Work to be completed
Copy every entry word for word, but skip the pictures.

Entries provided

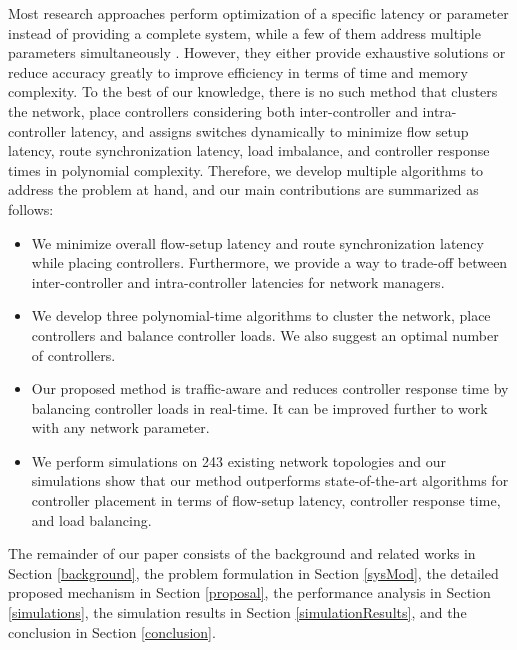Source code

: \documentclass[final,5p,times]{cas-dc}
\begin{document}
	Most research approaches perform optimization of a specific latency or parameter instead of providing a complete system, while a few of them address multiple parameters simultaneously \cite{lange2015multi, sallahi2015optimal}. However, they either provide exhaustive solutions or reduce accuracy greatly to improve efficiency in terms of time and memory complexity. To the best of our knowledge, there is no such method that clusters the network, place controllers considering both inter-controller and intra-controller latency, and assigns switches dynamically to minimize flow setup latency, route synchronization latency, load imbalance, and controller response times in polynomial complexity. Therefore, we develop multiple algorithms to address the problem at hand, and our main contributions are summarized as follows:
	\begin{itemize}
		\item We minimize overall flow-setup latency and route synchronization latency while placing controllers. Furthermore, we provide a way to trade-off between inter-controller and intra-controller latencies for network managers.
		
		\item We develop three polynomial-time algorithms to cluster the network, place controllers and balance controller loads. We also suggest an optimal number of controllers.
		
		\item Our proposed method is traffic-aware and reduces controller response time by balancing controller loads in real-time. It can be improved further to work with any network parameter.
		
		\item We perform simulations on 243 existing network topologies and our simulations show that our method outperforms state-of-the-art algorithms for controller placement in terms of flow-setup latency, controller response time, and load balancing.
	\end{itemize}
	
 	
 	The remainder of our paper consists of the background and related works in Section \ref{background}, the problem formulation in Section \ref{sysMod}, the detailed proposed mechanism in Section \ref{proposal}, the performance analysis in Section \ref{simulations}, the simulation results in Section \ref{simulationResults}, and the conclusion in Section \ref{conclusion}.
	
\end{document}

Output for this exercise
Source code

: \documentclass[final,5p,times]{cas-dc}
\begin{document}
	Most research approaches perform optimization of a specific latency or parameter instead of providing a complete system, while a few of them address multiple parameters simultaneously \cite{lange2015multi, sallahi2015optimal}. However, they either provide exhaustive solutions or reduce accuracy greatly to improve efficiency in terms of time and memory complexity. To the best of our knowledge, there is no such method that clusters the network, place controllers considering both inter-controller and intra-controller latency, and assigns switches dynamically to minimize flow setup latency, route synchronization latency, load imbalance, and controller response times in polynomial complexity. Therefore, we develop multiple algorithms to address the problem at hand, and our main contributions are summarized as follows:
	\begin{itemize}
		\item We minimize overall flow-setup latency and route synchronization latency while placing controllers. Furthermore, we provide a way to trade-off between inter-controller and intra-controller latencies for network managers.
		
		\item We develop three polynomial-time algorithms to cluster the network, place controllers and balance controller loads. We also suggest an optimal number of controllers.
		
		\item Our proposed method is traffic-aware and reduces controller response time by balancing controller loads in real-time. It can be improved further to work with any network parameter.
		
		\item We perform simulations on 243 existing network topologies and our simulations show that our method outperforms state-of-the-art algorithms for controller placement in terms of flow-setup latency, controller response time, and load balancing.
	\end{itemize}
	
 	
 	The remainder of our paper consists of the background and related works in Section \ref{background}, the problem formulation in Section \ref{sysMod}, the detailed proposed mechanism in Section \ref{proposal}, the performance analysis in Section \ref{simulations}, the simulation results in Section \ref{simulationResults}, and the conclusion in Section \ref{conclusion}.
	
\end{document}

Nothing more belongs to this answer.